His later stuff is emotionally charged and easier to get into. Some of the earlier symphonies are more abstract. I don't buy in to the opinion that atonal music only congers up negative emotions. I just find certain pieces harder to enjoy or get into than others.


----------



## HarpsichordConcerto (Jan 1, 2010)

Polednice said:


> I don't actually disagree with you that much, some guy, what I dislike about some of your posts is that someone will ask a fairly innocuous question, and you'll respond with a mini lecture in relativism. How about you just offer something that fits the criteria in your subjective experience and see if the OP responds to it?

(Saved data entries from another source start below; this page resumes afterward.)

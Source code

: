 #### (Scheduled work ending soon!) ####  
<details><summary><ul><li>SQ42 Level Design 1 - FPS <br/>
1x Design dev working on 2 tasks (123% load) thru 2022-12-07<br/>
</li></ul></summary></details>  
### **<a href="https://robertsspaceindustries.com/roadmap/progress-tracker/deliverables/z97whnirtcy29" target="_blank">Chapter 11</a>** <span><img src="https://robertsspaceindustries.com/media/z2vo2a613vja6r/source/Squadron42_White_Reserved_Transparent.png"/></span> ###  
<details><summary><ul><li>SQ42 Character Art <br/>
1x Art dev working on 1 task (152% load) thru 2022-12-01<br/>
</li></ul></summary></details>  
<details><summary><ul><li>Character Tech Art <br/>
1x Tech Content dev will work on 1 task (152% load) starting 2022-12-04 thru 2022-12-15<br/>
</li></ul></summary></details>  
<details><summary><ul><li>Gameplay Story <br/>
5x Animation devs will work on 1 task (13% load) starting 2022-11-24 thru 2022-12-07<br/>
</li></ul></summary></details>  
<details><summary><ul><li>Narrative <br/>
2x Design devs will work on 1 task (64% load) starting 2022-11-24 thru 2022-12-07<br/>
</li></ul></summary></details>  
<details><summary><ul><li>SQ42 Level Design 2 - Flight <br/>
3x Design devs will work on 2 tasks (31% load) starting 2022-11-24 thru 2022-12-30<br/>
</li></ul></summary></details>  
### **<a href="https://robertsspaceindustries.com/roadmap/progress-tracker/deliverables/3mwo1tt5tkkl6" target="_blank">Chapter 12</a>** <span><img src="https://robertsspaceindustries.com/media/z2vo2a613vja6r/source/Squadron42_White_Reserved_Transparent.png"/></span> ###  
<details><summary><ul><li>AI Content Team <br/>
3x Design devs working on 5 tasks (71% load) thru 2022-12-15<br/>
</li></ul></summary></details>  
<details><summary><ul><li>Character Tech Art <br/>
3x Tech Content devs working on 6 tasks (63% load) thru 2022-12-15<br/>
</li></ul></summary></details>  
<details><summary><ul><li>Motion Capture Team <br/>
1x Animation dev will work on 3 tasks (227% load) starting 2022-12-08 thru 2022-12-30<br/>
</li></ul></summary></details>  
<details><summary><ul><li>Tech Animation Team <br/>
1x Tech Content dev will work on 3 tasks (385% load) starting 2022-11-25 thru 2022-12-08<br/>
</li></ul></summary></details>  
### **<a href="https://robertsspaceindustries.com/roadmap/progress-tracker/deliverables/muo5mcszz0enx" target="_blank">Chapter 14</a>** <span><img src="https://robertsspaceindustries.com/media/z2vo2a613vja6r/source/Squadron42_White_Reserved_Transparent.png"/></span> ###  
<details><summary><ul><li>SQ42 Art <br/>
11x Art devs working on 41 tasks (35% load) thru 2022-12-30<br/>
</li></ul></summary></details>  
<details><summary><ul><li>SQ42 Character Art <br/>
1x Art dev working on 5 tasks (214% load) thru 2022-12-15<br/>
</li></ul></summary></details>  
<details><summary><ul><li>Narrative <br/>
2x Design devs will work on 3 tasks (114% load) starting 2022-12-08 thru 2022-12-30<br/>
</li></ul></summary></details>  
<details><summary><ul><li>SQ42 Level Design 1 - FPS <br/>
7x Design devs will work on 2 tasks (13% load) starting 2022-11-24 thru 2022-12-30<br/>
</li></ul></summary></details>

That's where you probably don't understand member _some guy's_ idiom. Making recommendations often goes against it. "All music are equal in merit" type mentality voids recommendations. No ranking, nothing.


----------



## norman bates (Aug 18, 2010)

mmsbls said:


> I think this is an interesting point. The question is not really, "Are there _any_ listeners who find that atonal music elicits happiness, love, joy or similar feelings?" There is enough variation in human psychology that almost any suggested view could find _some_ support. The questions is, "Are there a _significant number_ of listeners who find that atonal music elicits happiness, love, joy or similar feelings such that movies will utilize atonal music to those ends?"
> 
> If the answer is "yes", that would be interesting. If the answer is "no", there could be three reasons. First, humans overwhelmingly will never find atonal music eliciting emotions similar to happiness, love, or joy. Second, humans in reasonably numbers _can_ feel those emotions in atonal music, but _at this time_ few people have experienced the necessary conditions to respond with "positive" emotions to atonal music. Finally, movie producers/directors/composers may simply have chosen not to use atonal music for an effect that could work.

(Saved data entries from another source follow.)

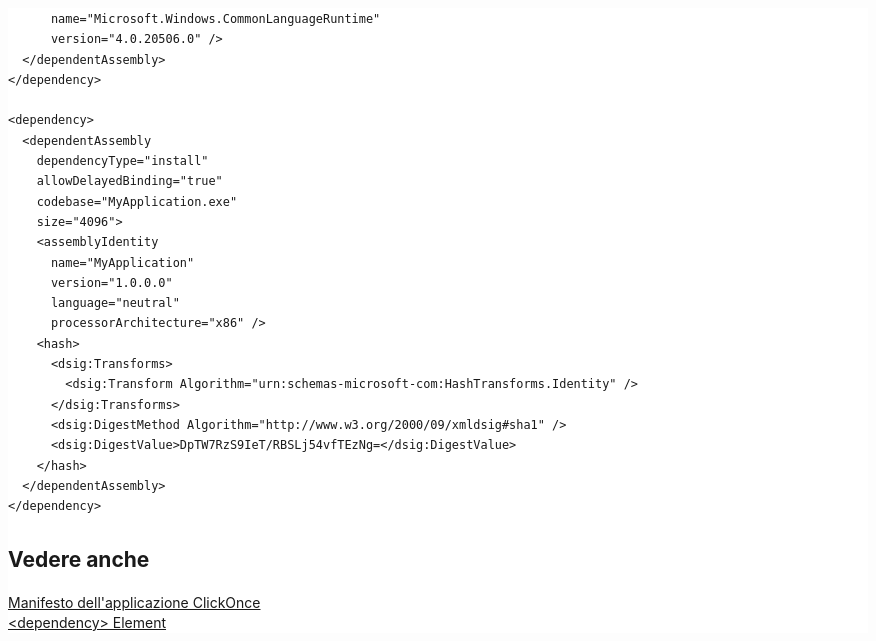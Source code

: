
 ```  
      name="Microsoft.Windows.CommonLanguageRuntime"  
      version="4.0.20506.0" />  
  </dependentAssembly>  
</dependency>  
  
<dependency>  
  <dependentAssembly  
    dependencyType="install"  
    allowDelayedBinding="true"  
    codebase="MyApplication.exe"  
    size="4096">  
    <assemblyIdentity  
      name="MyApplication"  
      version="1.0.0.0"  
      language="neutral"  
      processorArchitecture="x86" />  
    <hash>  
      <dsig:Transforms>  
        <dsig:Transform Algorithm="urn:schemas-microsoft-com:HashTransforms.Identity" />  
      </dsig:Transforms>  
      <dsig:DigestMethod Algorithm="http://www.w3.org/2000/09/xmldsig#sha1" />  
      <dsig:DigestValue>DpTW7RzS9IeT/RBSLj54vfTEzNg=</dsig:DigestValue>  
    </hash>  
  </dependentAssembly>  
</dependency>  
```  
  
## <a name="see-also"></a>Vedere anche  
 [Manifesto dell'applicazione ClickOnce](../deployment/clickonce-application-manifest.md)   
 [\<dependency> Element](../deployment/dependency-element-clickonce-deployment.md)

i didn't mean exactly that there must be a large number of persons. If there are very few experimental unknown movie that use atonal music in some scene in that way i'd consider it as a proof of what some guy is saying. But though i'm an avid movie watcher i can't think of any example. And for me it's really the empirical demonstration of my theory, because one thing is to write an opinion on a forum, another is to make an artistic decision and associate what one feel is an appropriate music for a scene. And for what i know, even considering undeground movie i can't really think of any example of what i'm looking for.


----------



## norman bates (Aug 18, 2010)

Polednice said:


> I'm a bit confused now. You said, "I want precise examples" and then "I don't want suggestions" - do you mean that you don't want suggestions of atonal music that sounds happy, but positive proof of film composers who have attempted to use it in that way?

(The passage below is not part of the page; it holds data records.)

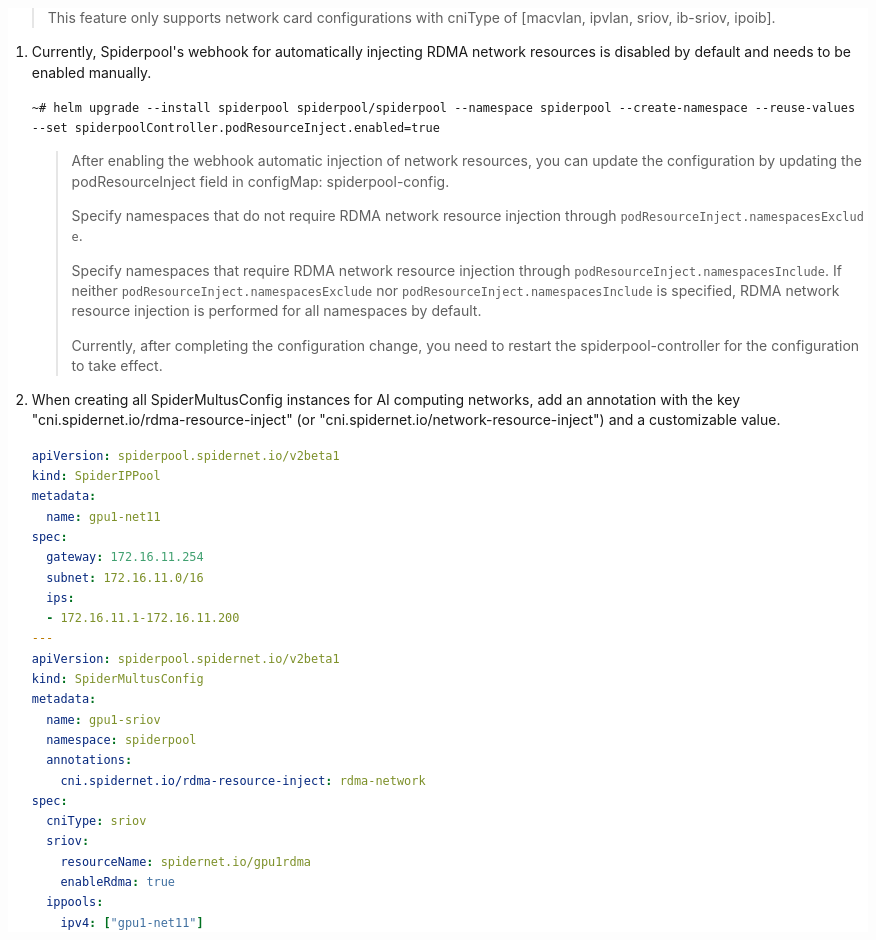 > This feature only supports network card configurations with cniType of [macvlan, ipvlan, sriov, ib-sriov, ipoib].

1. Currently, Spiderpool's webhook for automatically injecting RDMA network resources is disabled by default and needs to be enabled manually.

    ```shell
    ~# helm upgrade --install spiderpool spiderpool/spiderpool --namespace spiderpool --create-namespace --reuse-values --set spiderpoolController.podResourceInject.enabled=true
    ```

    > After enabling the webhook automatic injection of network resources, you can update the configuration by updating the podResourceInject field in configMap: spiderpool-config.
    >
    > Specify namespaces that do not require RDMA network resource injection through `podResourceInject.namespacesExclude`.
    >
    > Specify namespaces that require RDMA network resource injection through `podResourceInject.namespacesInclude`. If neither `podResourceInject.namespacesExclude` nor `podResourceInject.namespacesInclude` is specified, RDMA network resource injection is performed for all namespaces by default.
    >
    > Currently, after completing the configuration change, you need to restart the spiderpool-controller for the configuration to take effect.

2. When creating all SpiderMultusConfig instances for AI computing networks, add an annotation with the key "cni.spidernet.io/rdma-resource-inject" (or "cni.spidernet.io/network-resource-inject") and a customizable value.

    ```yaml
    apiVersion: spiderpool.spidernet.io/v2beta1
    kind: SpiderIPPool
    metadata:
      name: gpu1-net11
    spec:
      gateway: 172.16.11.254
      subnet: 172.16.11.0/16
      ips:
      - 172.16.11.1-172.16.11.200
    ---
    apiVersion: spiderpool.spidernet.io/v2beta1
    kind: SpiderMultusConfig
    metadata:
      name: gpu1-sriov
      namespace: spiderpool
      annotations:
        cni.spidernet.io/rdma-resource-inject: rdma-network
    spec:
      cniType: sriov
      sriov:
        resourceName: spidernet.io/gpu1rdma
        enableRdma: true
      ippools:
        ipv4: ["gpu1-net11"]
    ```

exactly (for the first i'm pretty sure there was yet a thread)


----------



## Truckload (Feb 15, 2012)

norman bates said:


> I know that the title is kind of weird, but i want to make an experiment. As i have said other times, i have no problems with atonal music in general, but i've alway connected it with we can consider negative emotions and in movies it's easy to find tons of examples where atonality is used with great effect to suggest horror, terror, despair, tension, eeriness etc. But there are those who say that the emotions connected with atonality are not so narrow, but frankly i can't think of any example of scenes using atonal music to suggest happiness, love, joy or similar feelings.
> So... can you think of any example that contradict my idea?


Great post. Great question. The underlying implication very important for the future of art music.

The connection between physics (the overtone series), and the design of the human ear and brain are not going to change. Just as a back rub will give pleasure, and a whip on the back, pain.

For over 100 years university intellectuals have tried to push atonality. It has never been accepted by the public, and never will be.


----------



## Ukko (Jun 4, 2010)

Truckload said:


> Great post. Great question. The underlying implication very important for the future of art music.
> 
> The connection between physics (the overtone series), and the design of the human ear and brain are not going to change. Just as a back rub will give pleasure, and a whip on the back, pain.
> 
> For over 100 years university intellectuals have tried to push atonality. It has never been accepted by the public, and never will be.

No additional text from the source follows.